Importance  Anticoagulant choice and proton pump inhibitor (PPI) cotherapy could affect the risk of upper gastrointestinal tract bleeding, a frequent and potentially serious complication of oral anticoagulant treatment.

Objectives  To compare the incidence of hospitalization for upper gastrointestinal tract bleeding in patients using individual anticoagulants with and without PPI cotherapy, and to determine variation according to underlying gastrointestinal bleeding risk.

Design, Setting, and Participants  Retrospective cohort study in Medicare beneficiaries between January 1, 2011, and September 30, 2015.

Exposures  Apixaban, dabigatran, rivaroxaban, or warfarin with or without PPI cotherapy.

Main Outcomes and Measures  Hospitalizations for upper gastrointestinal tract bleeding: adjusted incidence and risk difference (RD) per 10 000 person-years of anticoagulant treatment, incidence rate ratios (IRRs).

Results  There were 1 643 123 patients with 1 713 183 new episodes of oral anticoagulant treatment included in the cohort (mean [SD] age, 76.4 [2.4] years, 651 427 person-years of follow-up [56.1%] were for women, and the indication was atrial fibrillation for 870 330 person-years [74.9%]). During 754 389 treatment person-years without PPI cotherapy, the adjusted incidence of hospitalization for upper gastrointestinal tract bleeding (n = 7119) was 115 per 10 000 person-years (95% CI, 112-118). The incidence for rivaroxaban (n = 1278) was 144 per 10 000 person-years (95% CI, 136-152), which was significantly greater than the incidence of hospitalizations for apixaban (n = 279; 73 per 10 000 person-years; IRR, 1.97 [95% CI, 1.73-2.25]; RD, 70.9 [95% CI, 59.1-82.7]), dabigatran (n = 629; 120 per 10 000 person-years; IRR, 1.19 [95% CI, 1.08-1.32]; RD, 23.4 [95% CI, 10.6-36.2]), and warfarin (n = 4933; 113 per 10 000 person-years; IRR, 1.27 [95% CI, 1.19-1.35]; RD, 30.4 [95% CI, 20.3-40.6]). The incidence for apixaban was significantly lower than that for dabigatran (IRR, 0.61 [95% CI, 0.52-0.70]; RD, −47.5 [95% CI,−60.6 to −34.3]) and warfarin (IRR, 0.64 [95% CI, 0.57-0.73]; RD, −40.5 [95% CI, −50.0 to −31.0]). When anticoagulant treatment with PPI cotherapy (264 447 person-years; 76 per 10 000 person-years) was compared with treatment without PPI cotherapy, risk of upper gastrointestinal tract bleeding hospitalizations (n = 2245) was lower overall (IRR, 0.66 [95% CI, 0.62-0.69]) and for apixaban (IRR, 0.66 [95% CI, 0.52-0.85]; RD, −24 [95% CI, −38 to −11]), dabigatran (IRR, 0.49 [95% CI, 0.41-0.59]; RD, −61.1 [95% CI, −74.8 to −47.4]), rivaroxaban (IRR, 0.75 [95% CI, 0.68-0.84]; RD, −35.5 [95% CI, −48.6 to −22.4]), and warfarin (IRR, 0.65 [95% CI, 0.62-0.69]; RD, −39.3 [95% CI, −44.5 to −34.2]).

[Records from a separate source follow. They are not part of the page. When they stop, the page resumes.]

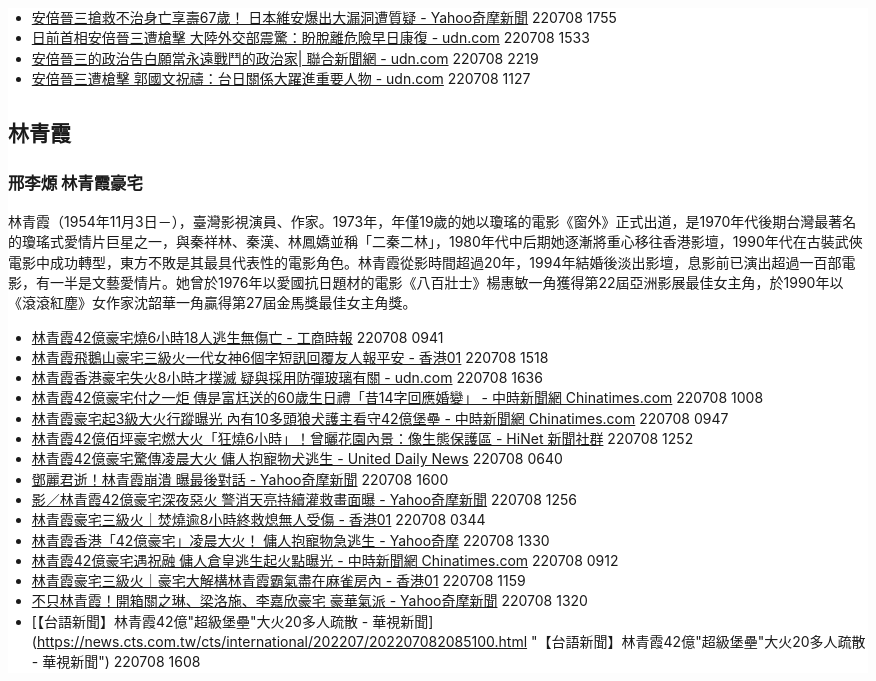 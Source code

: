 - [安倍晉三搶救不治身亡享壽67歲！ 日本維安爆出大漏洞遭質疑 - Yahoo奇摩新聞](https://tw.news.yahoo.com/%E5%AE%89%E5%80%8D%E6%99%89%E4%B8%89%E6%90%B6%E6%95%91%E4%B8%8D%E6%B2%BB%E8%BA%AB%E4%BA%A1%E4%BA%AB%E5%A3%BD67%E6%AD%B2-%E6%97%A5%E6%9C%AC%E7%B6%AD%E5%AE%89%E7%88%86%E5%87%BA%E5%A4%A7%E6%BC%8F%E6%B4%9E%E9%81%AD%E8%B3%AA%E7%96%91-095549600.html "安倍晉三搶救不治身亡享壽67歲！ 日本維安爆出大漏洞遭質疑 - Yahoo奇摩新聞") 220708 1755
- [日前首相安倍晉三遭槍擊 大陸外交部震驚：盼脫離危險早日康復 - udn.com](https://udn.com/news/story/122935/6446734?from=udn-catebreaknews_ch2 "日前首相安倍晉三遭槍擊 大陸外交部震驚：盼脫離危險早日康復 - udn.com") 220708 1533
- [安倍晉三的政治告白願當永遠戰鬥的政治家| 聯合新聞網 - udn.com](https://udn.com/news/story/122935/6447658?from=udn-ch1_breaknews-1-cate5-news "安倍晉三的政治告白願當永遠戰鬥的政治家| 聯合新聞網 - udn.com") 220708 2219
- [安倍晉三遭槍擊 郭國文祝禱：台日關係大躍進重要人物 - udn.com](https://udn.com/news/story/122935/6445877?from=udn-ch1_breaknews-1-cate5-news "安倍晉三遭槍擊 郭國文祝禱：台日關係大躍進重要人物 - udn.com") 220708 1127

## 林青霞

### 邢李㷧 林青霞豪宅

林青霞（1954年11月3日－），臺灣影視演員、作家。1973年，年僅19歲的她以瓊瑤的電影《窗外》正式出道，是1970年代後期台灣最著名的瓊瑤式愛情片巨星之一，與秦祥林、秦漢、林鳳嬌並稱「二秦二林」，1980年代中后期她逐漸將重心移往香港影壇，1990年代在古裝武俠電影中成功轉型，東方不敗是其最具代表性的電影角色。林青霞從影時間超過20年，1994年結婚後淡出影壇，息影前已演出超過一百部電影，有一半是文藝愛情片。她曾於1976年以愛國抗日題材的電影《八百壯士》楊惠敏一角獲得第22屆亞洲影展最佳女主角，於1990年以《滾滾紅塵》女作家沈韶華一角贏得第27屆金馬獎最佳女主角獎。
- [林青霞42億豪宅燒6小時18人逃生無傷亡 - 工商時報](https://ctee.com.tw/news/life/674529.html "林青霞42億豪宅燒6小時18人逃生無傷亡 - 工商時報") 220708 0941
- [林青霞飛鵝山豪宅三級火一代女神6個字短訊回覆友人報平安 - 香港01](https://www.hk01.com/%E5%8D%B3%E6%99%82%E5%A8%9B%E6%A8%82/790255/%E6%9E%97%E9%9D%92%E9%9C%9E%E9%A3%9B%E9%B5%9D%E5%B1%B1%E8%B1%AA%E5%AE%85%E4%B8%89%E7%B4%9A%E7%81%AB-%E4%B8%80%E4%BB%A3%E5%A5%B3%E7%A5%9E6%E5%80%8B%E5%AD%97%E7%9F%AD%E8%A8%8A%E5%9B%9E%E8%A6%86%E5%8F%8B%E4%BA%BA%E5%A0%B1%E5%B9%B3%E5%AE%89 "林青霞飛鵝山豪宅三級火一代女神6個字短訊回覆友人報平安 - 香港01") 220708 1518
- [林青霞香港豪宅失火8小時才撲滅 疑與採用防彈玻璃有關 - udn.com](https://udn.com/news/story/7331/6446937?from=udn_ch2_menu_v2_main_cate "林青霞香港豪宅失火8小時才撲滅 疑與採用防彈玻璃有關 - udn.com") 220708 1636
- [林青霞42億豪宅付之一炬 傳是富尪送的60歲生日禮「昔14字回應婚變」 - 中時新聞網 Chinatimes.com](https://www.chinatimes.com/realtimenews/20220708001530-260404?ctrack=pc_main_recmd_p01 "林青霞42億豪宅付之一炬 傳是富尪送的60歲生日禮「昔14字回應婚變」 - 中時新聞網 Chinatimes.com") 220708 1008
- [林青霞豪宅起3級大火行蹤曝光 內有10多頭狼犬護主看守42億堡壘 - 中時新聞網 Chinatimes.com](https://www.chinatimes.com/realtimenews/20220708001417-260404?ctrack=pc_main_recmd_p02 "林青霞豪宅起3級大火行蹤曝光 內有10多頭狼犬護主看守42億堡壘 - 中時新聞網 Chinatimes.com") 220708 0947
- [林青霞42億佰坪豪宅燃大火「狂燒6小時」！曾曬花園內景：像生態保護區 - HiNet 新聞社群](https://times.hinet.net/news/24012282 "林青霞42億佰坪豪宅燃大火「狂燒6小時」！曾曬花園內景：像生態保護區 - HiNet 新聞社群") 220708 1252
- [林青霞42億豪宅驚傳凌晨大火 傭人抱寵物犬逃生 - United Daily News](https://stars.udn.com/star/story/10088/6445404?from=udn-ch1_breaknews-1-cate8-news "林青霞42億豪宅驚傳凌晨大火 傭人抱寵物犬逃生 - United Daily News") 220708 0640
- [鄧麗君逝！林青霞崩潰 曝最後對話 - Yahoo奇摩新聞](https://tw.news.yahoo.com/%E9%84%A7%E9%BA%97%E5%90%9B%E9%80%9D-%E6%9E%97%E9%9D%92%E9%9C%9E%E5%B4%A9%E6%BD%B0-%E6%9B%9D%E6%9C%80%E5%BE%8C%E5%B0%8D%E8%A9%B1-080000428.html "鄧麗君逝！林青霞崩潰 曝最後對話 - Yahoo奇摩新聞") 220708 1600
- [影／林青霞42億豪宅深夜惡火 警消天亮持續灌救畫面曝 - Yahoo奇摩新聞](https://tw.news.yahoo.com/%E5%BD%B1-%E6%9E%97%E9%9D%92%E9%9C%9E42%E5%84%84%E8%B1%AA%E5%AE%85%E6%B7%B1%E5%A4%9C%E6%83%A1%E7%81%AB-%E8%AD%A6%E6%B6%88%E5%A4%A9%E4%BA%AE%E6%8C%81%E7%BA%8C%E7%81%8C%E6%95%91%E7%95%AB%E9%9D%A2%E6%9B%9D-033004122.html "影／林青霞42億豪宅深夜惡火 警消天亮持續灌救畫面曝 - Yahoo奇摩新聞") 220708 1256
- [林青霞豪宅三級火｜焚燒逾8小時終救熄無人受傷 - 香港01](https://www.hk01.com/%E7%AA%81%E7%99%BC/790064/%E6%9E%97%E9%9D%92%E9%9C%9E%E8%B1%AA%E5%AE%85%E4%B8%89%E7%B4%9A%E7%81%AB-%E7%84%9A%E7%87%92%E9%80%BE8%E5%B0%8F%E6%99%82%E7%B5%82%E6%95%91%E7%86%84-%E7%84%A1%E4%BA%BA%E5%8F%97%E5%82%B7 "林青霞豪宅三級火｜焚燒逾8小時終救熄無人受傷 - 香港01") 220708 0344
- [林青霞香港「42億豪宅」凌晨​大火！ 傭人抱寵物急逃生 - Yahoo奇摩](https://tw.yahoo.com/tv/%E6%9E%97%E9%9D%92%E9%9C%9E%E9%A6%99%E6%B8%AF-42%E5%84%84%E8%B1%AA%E5%AE%85-%E5%87%8C%E6%99%A8-%E5%A4%A7%E7%81%AB-%E5%82%AD%E4%BA%BA%E6%8A%B1%E5%AF%B5%E7%89%A9%E6%80%A5%E9%80%83%E7%94%9F-051300377.html "林青霞香港「42億豪宅」凌晨​大火！ 傭人抱寵物急逃生 - Yahoo奇摩") 220708 1330
- [林青霞42億豪宅遇祝融 傭人倉皇逃生起火點曝光 - 中時新聞網 Chinatimes.com](https://www.chinatimes.com/realtimenews/20220708001262-260404?ctrack=pc_main_recmd_p02 "林青霞42億豪宅遇祝融 傭人倉皇逃生起火點曝光 - 中時新聞網 Chinatimes.com") 220708 0912
- [林青霞豪宅三級火｜豪宅大解構林青霞霸氣盡在麻雀房內 - 香港01](https://www.hk01.com/%E7%AA%81%E7%99%BC/790119/%E6%9E%97%E9%9D%92%E9%9C%9E%E8%B1%AA%E5%AE%85%E4%B8%89%E7%B4%9A%E7%81%AB-%E8%B1%AA%E5%AE%85%E5%A4%A7%E8%A7%A3%E6%A7%8B-%E6%9E%97%E9%9D%92%E9%9C%9E%E9%9C%B8%E6%B0%A3%E7%9B%A1%E5%9C%A8%E9%BA%BB%E9%9B%80%E6%88%BF%E5%85%A7 "林青霞豪宅三級火｜豪宅大解構林青霞霸氣盡在麻雀房內 - 香港01") 220708 1159
- [不只林青霞！開箱關之琳、梁洛施、李嘉欣豪宅 豪華氣派 - Yahoo奇摩新聞](https://tw.news.yahoo.com/%E4%B8%8D%E5%8F%AA%E6%9E%97%E9%9D%92%E9%9C%9E-%E9%96%8B%E7%AE%B1%E9%97%9C%E4%B9%8B%E7%90%B3-%E6%A2%81%E6%B4%9B%E6%96%BD-%E6%9D%8E%E5%98%89%E6%AC%A3%E8%B1%AA%E5%AE%85-%E8%B1%AA%E8%8F%AF%E6%B0%A3%E6%B4%BE-050818024.html "不只林青霞！開箱關之琳、梁洛施、李嘉欣豪宅 豪華氣派 - Yahoo奇摩新聞") 220708 1320
- [【台語新聞】林青霞42億"超級堡壘"大火20多人疏散 - 華視新聞](https://news.cts.com.tw/cts/international/202207/202207082085100.html "【台語新聞】林青霞42億"超級堡壘"大火20多人疏散 - 華視新聞") 220708 1608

Conclusions and Relevance  Among patients initiating oral anticoagulant treatment, incidence of hospitalization for upper gastrointestinal tract bleeding was the highest in patients prescribed rivaroxaban, and the lowest for patients prescribed apixaban. For each anticoagulant, the incidence of hospitalization for upper gastrointestinal tract bleeding was lower among patients who were receiving PPI cotherapy. These findings may inform assessment of risks and benefits when choosing anticoagulant agents.